Player not to watch: Peter Schmeichel. One of the top 2 keepers of all-time (between him and Lev Yashin), Schmeichel was essential to the Danes' run to win Euro in 2002. Now they rely on a less legendary but capable keeper in Stoke City's Thomas Sorensen. Not the same, but the best available.
Prediction: Playing for second behind the Oranje with the rest of the group, Denmark have the advantage of coming in lacking any issues. But we may want to watch out for any Roligans. I still think they don't progress, as Cameroon looks ready to play.

Japan
Nickname:
Samurai Blue
Abbreviation: JPN
Last World Cup: 2006: After taking advantage of their hosting duties to get out of an extremely easy group, they were knocked out by another surprise participant, Turkey.
How did they get here?: Asian qualification makes each draw easy for them, and they dominated their group with Australia in the final round of qualification.
Manager: Takeshi Okada, who previously coached the Japanese in the 1998 World Cup. Japan saw their best success under Brazilian Zico in that 2002 World Cup.
Player to watch: Keisuke Honda, CSKA Moscow.

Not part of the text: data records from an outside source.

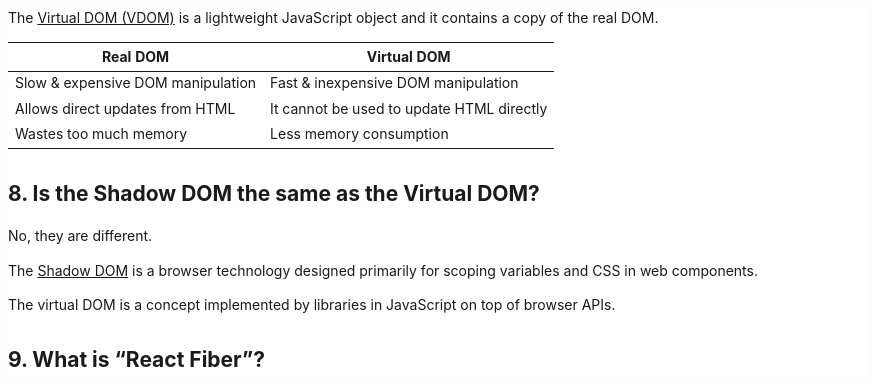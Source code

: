 The [Virtual DOM (VDOM)](https://reactjs.org/docs/faq-internals.html#what-is-the-virtual-dom) is a lightweight JavaScript object and it contains a copy of the real DOM.

<div class="table-wrapper-paragraph">

<table>

<thead>

<tr>

<th>Real DOM</th>

<th>Virtual DOM</th>

</tr>

</thead>

<tbody>

<tr>

<td>Slow & expensive DOM manipulation</td>

<td>Fast & inexpensive DOM manipulation</td>

</tr>

<tr>

<td>Allows direct updates from HTML</td>

<td>It cannot be used to update HTML directly</td>

</tr>

<tr>

<td>Wastes too much memory</td>

<td>Less memory consumption</td>

</tr>

</tbody>

</table>

</div>

## [](#8-is-the-shadow-dom-the-same-as-the-virtual-dom)8\. Is the Shadow DOM the same as the Virtual DOM?[](#8-is-the-shadow-dom-the-same-as-the-virtual-dom)

No, they are different.

The [Shadow DOM](https://developer.mozilla.org/en-US/docs/Web/Web_Components/Using_shadow_DOM) is a browser technology designed primarily for scoping variables and CSS in web components.

The virtual DOM is a concept implemented by libraries in JavaScript on top of browser APIs.

## [](#9-what-is-react-fiber)9\. What is “React Fiber”?[](#9-what-is-react-fiber)
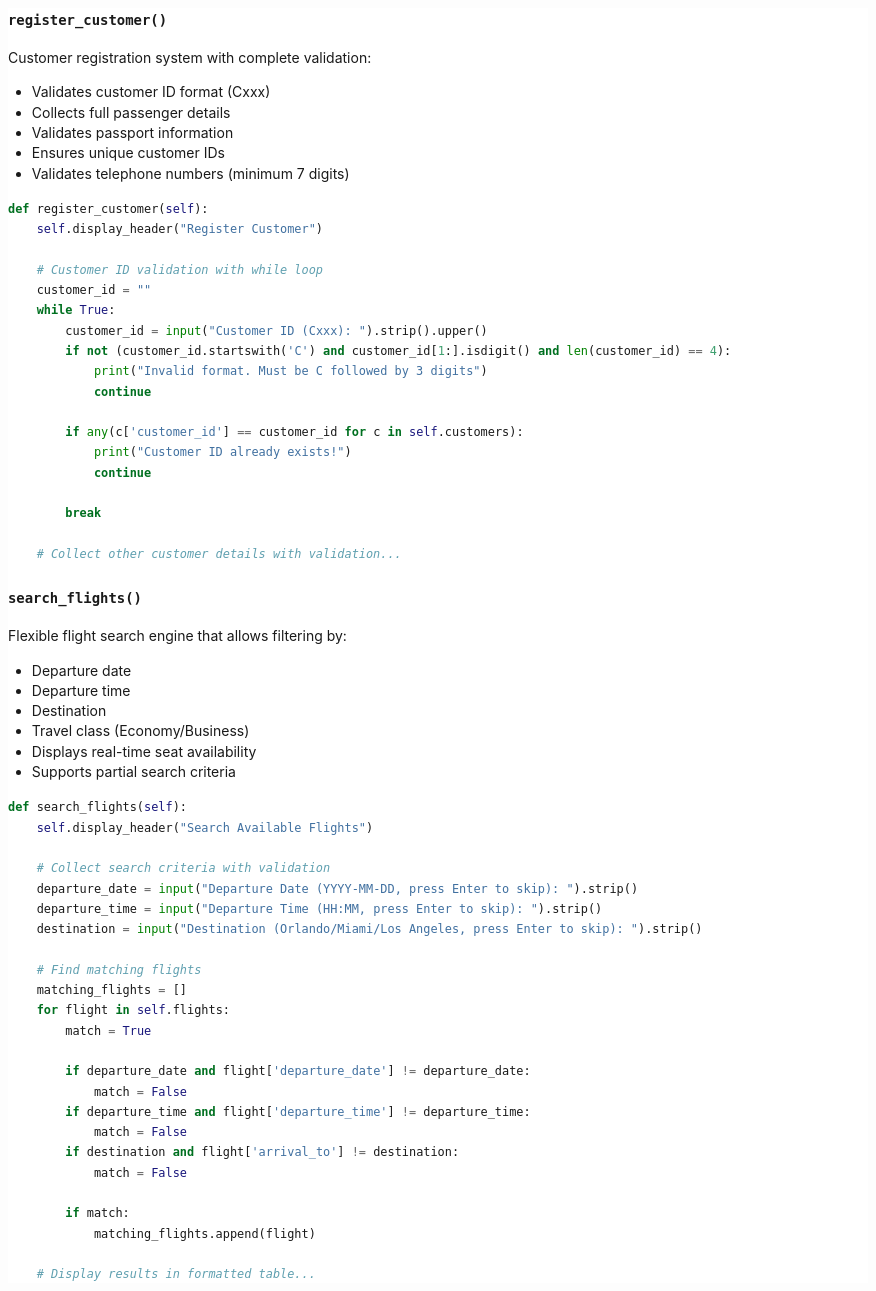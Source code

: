 ### `register_customer()`
Customer registration system with complete validation:
- Validates customer ID format (Cxxx)
- Collects full passenger details
- Validates passport information
- Ensures unique customer IDs
- Validates telephone numbers (minimum 7 digits)

```python
def register_customer(self):
    self.display_header("Register Customer")
    
    # Customer ID validation with while loop
    customer_id = ""
    while True:
        customer_id = input("Customer ID (Cxxx): ").strip().upper()
        if not (customer_id.startswith('C') and customer_id[1:].isdigit() and len(customer_id) == 4):
            print("Invalid format. Must be C followed by 3 digits")
            continue
        
        if any(c['customer_id'] == customer_id for c in self.customers):
            print("Customer ID already exists!")
            continue
        
        break
    
    # Collect other customer details with validation...
```

### `search_flights()`
Flexible flight search engine that allows filtering by:
- Departure date
- Departure time
- Destination
- Travel class (Economy/Business)
- Displays real-time seat availability
- Supports partial search criteria

```python
def search_flights(self):
    self.display_header("Search Available Flights")
    
    # Collect search criteria with validation
    departure_date = input("Departure Date (YYYY-MM-DD, press Enter to skip): ").strip()
    departure_time = input("Departure Time (HH:MM, press Enter to skip): ").strip()
    destination = input("Destination (Orlando/Miami/Los Angeles, press Enter to skip): ").strip()
    
    # Find matching flights
    matching_flights = []
    for flight in self.flights:
        match = True
        
        if departure_date and flight['departure_date'] != departure_date:
            match = False
        if departure_time and flight['departure_time'] != departure_time:
            match = False
        if destination and flight['arrival_to'] != destination:
            match = False
        
        if match:
            matching_flights.append(flight)
    
    # Display results in formatted table...
```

Honda started off the season making free kicks exciting at VVV Venlo in the Eredivisie, and after a transfer to Russia did the same, scoring two goals in 11 appearances, including a goal in the round of 16 that sealed an aggregate victory over Sevilla.
Player not to watch: Shinji Kagawa, Borussia Dortrmund. The young talent was left off the final roster despite being set to join the German side for next season and having been capped 13 times.
Prediction: The Japanese are not the strongest team in Asia. That title goes to South Korea. I don't think they can deal with the skill and physicality presented by any other teams in this group, and they will not reach the knockout stage.

Cameroon

Nickname: Les Lions Indomptables (The Indomitable Lions)
Abbreviation: CMR
Last World Cup: 2002: A win was not enough to progress to the knockout stage as a loss to Germany and Ireland remaining undefeated left them in 3rd in Group E.
How did they get here?: Easy work in both group stages got the Lions an easy ticket to South Africa.
Manager: Paul Le Guen, who made a living as a defender for PSG for 8 years before coaching Lyon and PSG to Ligue 1 titles before Cameroon came calling.
Player to watch: Samuel Eto'o. The striker from Inter is the best to have ever played for Cameroon, and made their World Cup team in 1998 at 17. He looks to feast on the weak defenses in the Lions' group. After some controversy involving the other player considered the best in Cameroon's top player, Roger Milla, made about Eto'o's lack of effort for Cameroon due to it being used for his European clubs, the striker was ready to quit the team until he shut up. Luckily, he has been silenced.
Player not to watch: Jacques Zoua, FC Basel. The young striker will be left out due to injury from what could have been his coming out party as defenses focussed on Eto'o.
Prediction: With Eto'o in the fold along with Alex Song and his uncle, defensive legend Rigobert, expect Cameroon to have a strong showing a progress to the knockout stage.